Work instruction: How many of the lines in the material below contain the word "Promise"? Give the number alone.

═════ Source data

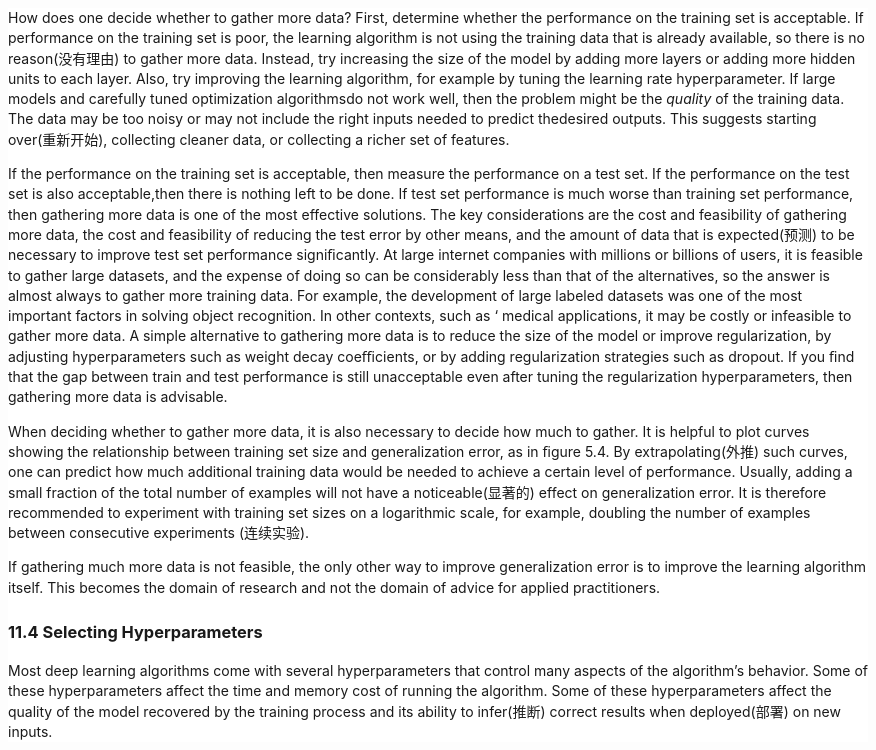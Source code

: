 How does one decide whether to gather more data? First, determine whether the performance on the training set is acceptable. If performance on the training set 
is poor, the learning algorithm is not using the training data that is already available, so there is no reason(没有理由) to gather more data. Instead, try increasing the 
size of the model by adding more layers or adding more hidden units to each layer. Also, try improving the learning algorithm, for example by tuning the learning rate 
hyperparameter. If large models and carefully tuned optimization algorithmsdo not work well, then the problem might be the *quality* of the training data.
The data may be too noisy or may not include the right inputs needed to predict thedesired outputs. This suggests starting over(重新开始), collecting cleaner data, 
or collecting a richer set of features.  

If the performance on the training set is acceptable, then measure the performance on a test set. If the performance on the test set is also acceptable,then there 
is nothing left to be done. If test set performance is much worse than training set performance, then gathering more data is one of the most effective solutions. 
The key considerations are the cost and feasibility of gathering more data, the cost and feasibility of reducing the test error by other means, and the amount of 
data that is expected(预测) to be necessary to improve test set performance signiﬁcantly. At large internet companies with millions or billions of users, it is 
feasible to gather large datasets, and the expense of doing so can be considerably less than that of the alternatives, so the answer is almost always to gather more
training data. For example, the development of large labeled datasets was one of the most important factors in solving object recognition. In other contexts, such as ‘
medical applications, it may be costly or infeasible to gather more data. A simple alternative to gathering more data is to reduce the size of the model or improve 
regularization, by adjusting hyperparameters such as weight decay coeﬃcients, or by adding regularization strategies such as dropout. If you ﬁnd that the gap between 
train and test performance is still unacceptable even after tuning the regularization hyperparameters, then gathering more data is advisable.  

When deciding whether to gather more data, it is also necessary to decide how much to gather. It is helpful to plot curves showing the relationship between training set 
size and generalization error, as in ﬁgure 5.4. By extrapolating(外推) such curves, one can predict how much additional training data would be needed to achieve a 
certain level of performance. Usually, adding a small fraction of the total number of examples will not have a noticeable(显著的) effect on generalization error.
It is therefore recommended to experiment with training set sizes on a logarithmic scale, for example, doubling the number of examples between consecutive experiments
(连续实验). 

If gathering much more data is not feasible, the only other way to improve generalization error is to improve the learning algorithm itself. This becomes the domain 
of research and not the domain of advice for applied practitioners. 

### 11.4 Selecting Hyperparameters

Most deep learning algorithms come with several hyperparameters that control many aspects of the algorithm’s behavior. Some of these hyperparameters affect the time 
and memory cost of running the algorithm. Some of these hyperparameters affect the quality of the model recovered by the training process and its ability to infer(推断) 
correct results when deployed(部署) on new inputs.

══════════
═════ Source data

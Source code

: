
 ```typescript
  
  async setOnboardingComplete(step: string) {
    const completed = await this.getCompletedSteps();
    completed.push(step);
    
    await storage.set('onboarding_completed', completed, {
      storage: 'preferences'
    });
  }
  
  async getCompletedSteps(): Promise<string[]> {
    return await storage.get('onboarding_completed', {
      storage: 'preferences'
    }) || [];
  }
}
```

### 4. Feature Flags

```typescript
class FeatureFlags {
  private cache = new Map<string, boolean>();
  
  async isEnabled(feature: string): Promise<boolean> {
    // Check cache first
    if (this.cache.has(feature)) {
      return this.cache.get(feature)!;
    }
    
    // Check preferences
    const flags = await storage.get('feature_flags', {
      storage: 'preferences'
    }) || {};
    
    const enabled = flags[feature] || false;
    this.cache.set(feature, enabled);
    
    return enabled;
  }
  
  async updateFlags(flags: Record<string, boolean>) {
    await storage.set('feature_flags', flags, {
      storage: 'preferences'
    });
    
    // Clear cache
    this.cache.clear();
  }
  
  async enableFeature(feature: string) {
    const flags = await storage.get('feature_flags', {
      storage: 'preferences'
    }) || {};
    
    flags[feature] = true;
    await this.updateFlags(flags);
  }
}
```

══════════

Your solution: 2